A recent review by the Minnesota Department of Transportation (MnDOT) found the railroad district is eligible for listing on the National Register of Historic Places, a national nod to all things historic.
It takes a little imagination to conjure the history. The most telling sign that the Great Northern Railway once rumbled through the corridor, beyond the daily freight trains and Northstar Commuter rail traffic, are fragments of crumbling, aggregate walls dating back to the late 19th century.
The proposed Southwest line is expected to snake through the area by 2022, connecting Minneapolis and Eden Prairie. It was the LRT project that prompted MnDOT to recognize the workaday area's historic back story — one that may seem a bit abstract to the layperson.
"Historic?
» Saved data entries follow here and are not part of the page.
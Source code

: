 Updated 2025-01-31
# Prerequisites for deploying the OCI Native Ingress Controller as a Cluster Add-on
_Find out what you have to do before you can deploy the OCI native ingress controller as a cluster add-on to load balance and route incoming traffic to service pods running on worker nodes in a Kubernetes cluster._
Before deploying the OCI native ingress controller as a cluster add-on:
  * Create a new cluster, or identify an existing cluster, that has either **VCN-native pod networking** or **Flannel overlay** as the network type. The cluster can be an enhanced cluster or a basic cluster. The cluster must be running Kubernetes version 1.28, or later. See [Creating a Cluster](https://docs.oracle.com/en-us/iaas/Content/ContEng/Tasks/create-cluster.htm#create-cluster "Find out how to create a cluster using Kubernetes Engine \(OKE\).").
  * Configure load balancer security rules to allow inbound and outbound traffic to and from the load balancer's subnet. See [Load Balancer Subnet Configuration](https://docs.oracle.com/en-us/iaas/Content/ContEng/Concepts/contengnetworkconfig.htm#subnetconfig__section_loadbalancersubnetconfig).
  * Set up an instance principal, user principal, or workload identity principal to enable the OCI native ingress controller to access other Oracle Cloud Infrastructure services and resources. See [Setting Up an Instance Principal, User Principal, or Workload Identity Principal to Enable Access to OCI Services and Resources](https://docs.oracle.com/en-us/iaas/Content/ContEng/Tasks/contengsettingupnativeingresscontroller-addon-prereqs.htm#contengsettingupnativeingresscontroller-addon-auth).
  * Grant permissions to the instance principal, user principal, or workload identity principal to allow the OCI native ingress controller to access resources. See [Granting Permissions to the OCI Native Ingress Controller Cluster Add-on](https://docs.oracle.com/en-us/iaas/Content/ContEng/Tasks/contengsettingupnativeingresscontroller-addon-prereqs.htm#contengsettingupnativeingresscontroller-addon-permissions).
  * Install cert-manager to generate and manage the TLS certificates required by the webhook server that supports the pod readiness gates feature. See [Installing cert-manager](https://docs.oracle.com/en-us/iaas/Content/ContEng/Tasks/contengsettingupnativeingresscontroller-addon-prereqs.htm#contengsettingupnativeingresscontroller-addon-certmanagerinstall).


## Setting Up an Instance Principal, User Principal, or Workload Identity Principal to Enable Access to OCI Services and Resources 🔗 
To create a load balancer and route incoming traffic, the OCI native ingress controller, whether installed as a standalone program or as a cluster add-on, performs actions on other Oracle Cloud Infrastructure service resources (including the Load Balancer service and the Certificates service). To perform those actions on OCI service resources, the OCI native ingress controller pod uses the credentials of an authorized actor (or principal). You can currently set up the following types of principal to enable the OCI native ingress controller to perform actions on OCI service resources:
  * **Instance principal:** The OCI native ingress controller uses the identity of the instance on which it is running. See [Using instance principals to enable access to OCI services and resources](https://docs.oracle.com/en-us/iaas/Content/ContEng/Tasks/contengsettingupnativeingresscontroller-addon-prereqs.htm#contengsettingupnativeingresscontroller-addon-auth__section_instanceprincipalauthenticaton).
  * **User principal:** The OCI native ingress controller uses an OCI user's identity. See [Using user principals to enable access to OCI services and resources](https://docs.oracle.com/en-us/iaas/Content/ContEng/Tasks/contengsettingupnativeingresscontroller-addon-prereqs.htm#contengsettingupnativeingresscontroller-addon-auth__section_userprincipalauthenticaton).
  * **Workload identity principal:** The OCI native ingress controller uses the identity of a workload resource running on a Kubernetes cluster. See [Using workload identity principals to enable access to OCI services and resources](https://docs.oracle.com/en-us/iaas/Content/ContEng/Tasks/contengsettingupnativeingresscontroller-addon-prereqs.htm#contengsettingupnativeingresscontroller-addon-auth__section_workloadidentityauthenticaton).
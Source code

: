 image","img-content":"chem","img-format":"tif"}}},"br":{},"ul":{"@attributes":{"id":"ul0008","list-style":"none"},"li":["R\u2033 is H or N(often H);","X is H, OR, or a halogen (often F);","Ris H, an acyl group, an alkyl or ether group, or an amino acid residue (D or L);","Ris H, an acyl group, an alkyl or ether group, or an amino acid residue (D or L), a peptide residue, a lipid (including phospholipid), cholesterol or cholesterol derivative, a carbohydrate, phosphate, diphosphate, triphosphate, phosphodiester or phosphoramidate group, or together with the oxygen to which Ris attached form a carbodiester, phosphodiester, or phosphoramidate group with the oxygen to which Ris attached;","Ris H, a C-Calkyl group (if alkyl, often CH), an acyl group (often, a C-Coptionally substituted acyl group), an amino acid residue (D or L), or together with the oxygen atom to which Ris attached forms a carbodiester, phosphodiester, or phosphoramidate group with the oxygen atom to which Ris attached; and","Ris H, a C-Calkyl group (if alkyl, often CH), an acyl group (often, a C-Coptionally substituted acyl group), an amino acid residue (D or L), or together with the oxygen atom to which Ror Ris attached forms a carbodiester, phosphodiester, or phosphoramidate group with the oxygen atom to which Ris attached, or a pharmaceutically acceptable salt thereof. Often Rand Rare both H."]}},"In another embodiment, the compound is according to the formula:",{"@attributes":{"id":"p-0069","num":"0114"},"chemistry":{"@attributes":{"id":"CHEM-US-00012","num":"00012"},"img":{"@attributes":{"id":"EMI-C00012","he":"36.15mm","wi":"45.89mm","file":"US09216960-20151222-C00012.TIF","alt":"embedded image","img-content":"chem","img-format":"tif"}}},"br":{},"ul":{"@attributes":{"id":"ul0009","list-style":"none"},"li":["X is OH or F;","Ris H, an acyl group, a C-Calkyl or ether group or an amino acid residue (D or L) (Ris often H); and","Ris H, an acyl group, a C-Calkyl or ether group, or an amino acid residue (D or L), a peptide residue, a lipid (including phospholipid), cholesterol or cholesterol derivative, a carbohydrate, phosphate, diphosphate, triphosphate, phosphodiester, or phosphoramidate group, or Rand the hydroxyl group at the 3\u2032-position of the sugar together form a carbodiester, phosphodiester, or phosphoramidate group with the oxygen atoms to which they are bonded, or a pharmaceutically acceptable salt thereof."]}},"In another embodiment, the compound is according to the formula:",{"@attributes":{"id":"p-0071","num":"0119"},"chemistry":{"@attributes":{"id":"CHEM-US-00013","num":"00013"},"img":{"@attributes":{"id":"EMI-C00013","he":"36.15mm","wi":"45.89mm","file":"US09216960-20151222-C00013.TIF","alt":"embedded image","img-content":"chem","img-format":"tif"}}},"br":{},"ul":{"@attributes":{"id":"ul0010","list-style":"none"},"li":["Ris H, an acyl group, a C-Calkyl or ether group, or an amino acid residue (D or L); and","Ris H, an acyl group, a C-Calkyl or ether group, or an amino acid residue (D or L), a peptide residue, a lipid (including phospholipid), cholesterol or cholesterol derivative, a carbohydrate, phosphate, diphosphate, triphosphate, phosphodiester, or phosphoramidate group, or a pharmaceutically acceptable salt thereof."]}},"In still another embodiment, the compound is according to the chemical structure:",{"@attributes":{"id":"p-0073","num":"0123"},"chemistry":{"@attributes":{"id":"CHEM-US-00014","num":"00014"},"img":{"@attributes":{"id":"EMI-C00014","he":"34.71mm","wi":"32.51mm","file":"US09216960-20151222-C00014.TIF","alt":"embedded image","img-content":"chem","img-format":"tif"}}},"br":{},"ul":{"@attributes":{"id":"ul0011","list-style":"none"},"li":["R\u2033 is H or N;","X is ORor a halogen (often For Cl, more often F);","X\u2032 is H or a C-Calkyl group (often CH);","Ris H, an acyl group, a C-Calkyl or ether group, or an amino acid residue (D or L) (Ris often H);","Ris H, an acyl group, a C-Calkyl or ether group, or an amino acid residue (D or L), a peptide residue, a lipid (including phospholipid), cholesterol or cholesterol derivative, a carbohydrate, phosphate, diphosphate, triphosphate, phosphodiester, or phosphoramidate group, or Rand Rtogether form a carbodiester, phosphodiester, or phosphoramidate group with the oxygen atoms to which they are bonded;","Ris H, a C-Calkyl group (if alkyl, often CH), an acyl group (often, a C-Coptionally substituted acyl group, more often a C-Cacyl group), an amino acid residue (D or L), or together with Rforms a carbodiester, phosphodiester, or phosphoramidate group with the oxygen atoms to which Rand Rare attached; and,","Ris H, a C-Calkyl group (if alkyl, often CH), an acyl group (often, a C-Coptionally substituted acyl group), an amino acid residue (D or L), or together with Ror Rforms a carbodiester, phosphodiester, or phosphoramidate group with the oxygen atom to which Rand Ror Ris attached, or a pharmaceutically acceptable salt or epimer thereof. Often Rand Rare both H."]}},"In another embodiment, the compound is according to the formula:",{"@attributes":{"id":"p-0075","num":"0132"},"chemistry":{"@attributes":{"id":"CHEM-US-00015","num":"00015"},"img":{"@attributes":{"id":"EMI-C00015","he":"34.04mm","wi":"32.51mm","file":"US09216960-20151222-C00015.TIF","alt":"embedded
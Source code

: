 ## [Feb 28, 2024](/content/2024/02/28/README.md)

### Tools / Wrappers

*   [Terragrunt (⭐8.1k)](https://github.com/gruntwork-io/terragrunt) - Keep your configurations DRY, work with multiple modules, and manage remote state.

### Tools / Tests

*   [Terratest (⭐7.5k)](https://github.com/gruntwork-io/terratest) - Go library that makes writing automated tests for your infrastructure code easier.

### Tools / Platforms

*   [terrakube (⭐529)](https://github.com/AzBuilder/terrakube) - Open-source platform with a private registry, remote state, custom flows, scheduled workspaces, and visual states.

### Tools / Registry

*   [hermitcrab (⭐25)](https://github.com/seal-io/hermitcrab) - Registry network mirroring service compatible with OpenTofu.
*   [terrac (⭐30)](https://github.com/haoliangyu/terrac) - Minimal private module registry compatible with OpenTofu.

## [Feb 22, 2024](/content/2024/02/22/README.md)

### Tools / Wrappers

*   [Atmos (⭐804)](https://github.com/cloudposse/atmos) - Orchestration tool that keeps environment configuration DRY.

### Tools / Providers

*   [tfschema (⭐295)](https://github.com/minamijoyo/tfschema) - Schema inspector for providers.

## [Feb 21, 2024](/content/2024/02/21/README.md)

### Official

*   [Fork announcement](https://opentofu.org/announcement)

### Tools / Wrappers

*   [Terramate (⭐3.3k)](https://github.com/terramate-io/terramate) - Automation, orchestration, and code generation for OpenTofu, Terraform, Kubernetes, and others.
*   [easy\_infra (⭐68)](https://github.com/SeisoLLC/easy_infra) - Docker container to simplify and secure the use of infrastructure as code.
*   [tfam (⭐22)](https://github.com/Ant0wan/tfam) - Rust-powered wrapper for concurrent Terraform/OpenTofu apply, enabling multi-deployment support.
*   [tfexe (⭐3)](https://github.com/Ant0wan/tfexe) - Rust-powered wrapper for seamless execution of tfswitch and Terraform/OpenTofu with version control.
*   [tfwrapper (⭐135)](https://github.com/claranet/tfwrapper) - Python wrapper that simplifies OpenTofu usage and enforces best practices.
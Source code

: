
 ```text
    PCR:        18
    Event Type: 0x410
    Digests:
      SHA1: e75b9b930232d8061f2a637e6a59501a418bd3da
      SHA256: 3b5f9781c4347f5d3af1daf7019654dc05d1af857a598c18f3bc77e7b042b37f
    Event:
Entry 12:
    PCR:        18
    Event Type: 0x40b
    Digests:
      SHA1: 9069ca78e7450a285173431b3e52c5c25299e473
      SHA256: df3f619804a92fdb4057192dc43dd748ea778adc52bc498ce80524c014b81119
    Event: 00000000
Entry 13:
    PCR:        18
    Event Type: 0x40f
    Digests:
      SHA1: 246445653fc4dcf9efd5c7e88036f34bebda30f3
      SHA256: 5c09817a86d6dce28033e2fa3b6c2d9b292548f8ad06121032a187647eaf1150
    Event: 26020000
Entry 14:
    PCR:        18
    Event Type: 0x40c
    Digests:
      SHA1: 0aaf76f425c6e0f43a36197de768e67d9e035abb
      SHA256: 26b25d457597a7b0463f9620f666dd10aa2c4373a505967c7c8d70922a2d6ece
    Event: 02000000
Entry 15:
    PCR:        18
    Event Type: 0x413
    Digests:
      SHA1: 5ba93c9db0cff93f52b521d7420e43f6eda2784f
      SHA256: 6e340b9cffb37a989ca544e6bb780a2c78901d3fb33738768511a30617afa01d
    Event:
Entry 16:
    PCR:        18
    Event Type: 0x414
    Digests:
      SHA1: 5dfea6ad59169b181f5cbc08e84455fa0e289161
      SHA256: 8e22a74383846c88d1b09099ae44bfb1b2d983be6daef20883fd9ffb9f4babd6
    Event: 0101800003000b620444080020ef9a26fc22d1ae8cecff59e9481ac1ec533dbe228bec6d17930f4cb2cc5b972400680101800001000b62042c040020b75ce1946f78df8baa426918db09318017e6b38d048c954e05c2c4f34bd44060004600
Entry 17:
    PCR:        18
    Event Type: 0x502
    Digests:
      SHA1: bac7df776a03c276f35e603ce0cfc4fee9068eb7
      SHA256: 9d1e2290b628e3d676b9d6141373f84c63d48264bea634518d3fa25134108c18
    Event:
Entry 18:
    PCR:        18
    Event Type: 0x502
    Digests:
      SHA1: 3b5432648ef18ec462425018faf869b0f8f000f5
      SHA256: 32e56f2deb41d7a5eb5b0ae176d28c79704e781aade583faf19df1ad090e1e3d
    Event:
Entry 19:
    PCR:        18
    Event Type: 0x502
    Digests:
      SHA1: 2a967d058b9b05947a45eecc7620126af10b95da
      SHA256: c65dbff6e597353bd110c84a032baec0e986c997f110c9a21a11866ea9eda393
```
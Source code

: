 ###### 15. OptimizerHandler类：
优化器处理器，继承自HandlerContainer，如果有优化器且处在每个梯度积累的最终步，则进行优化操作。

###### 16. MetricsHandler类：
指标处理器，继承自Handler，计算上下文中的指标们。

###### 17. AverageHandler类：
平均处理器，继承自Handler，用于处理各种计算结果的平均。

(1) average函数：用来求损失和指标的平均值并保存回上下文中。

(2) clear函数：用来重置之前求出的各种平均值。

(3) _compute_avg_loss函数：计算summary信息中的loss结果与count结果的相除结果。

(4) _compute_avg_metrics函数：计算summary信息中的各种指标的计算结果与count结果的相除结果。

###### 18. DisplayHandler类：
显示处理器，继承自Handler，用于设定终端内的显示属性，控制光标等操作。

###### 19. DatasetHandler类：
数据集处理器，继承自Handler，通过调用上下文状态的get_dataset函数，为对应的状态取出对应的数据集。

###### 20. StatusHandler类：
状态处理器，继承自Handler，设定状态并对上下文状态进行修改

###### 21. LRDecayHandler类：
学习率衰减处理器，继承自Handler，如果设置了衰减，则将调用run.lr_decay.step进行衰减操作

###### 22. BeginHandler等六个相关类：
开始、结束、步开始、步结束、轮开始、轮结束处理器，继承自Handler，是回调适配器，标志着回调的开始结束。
I guess so," said Bill Day, a Minneapolis resident who was biking on the Cedar Lake trail earlier this month. "There are some bridge abutments and retaining walls around here that look old-timey."
The crowded sliver of land also accommodates the popular Cedar Lake Regional bike trail and Linden Yards, a city-run recycling patch replete with piles of gravel, asphalt chunks and the leafy gunk that street sweepers collect.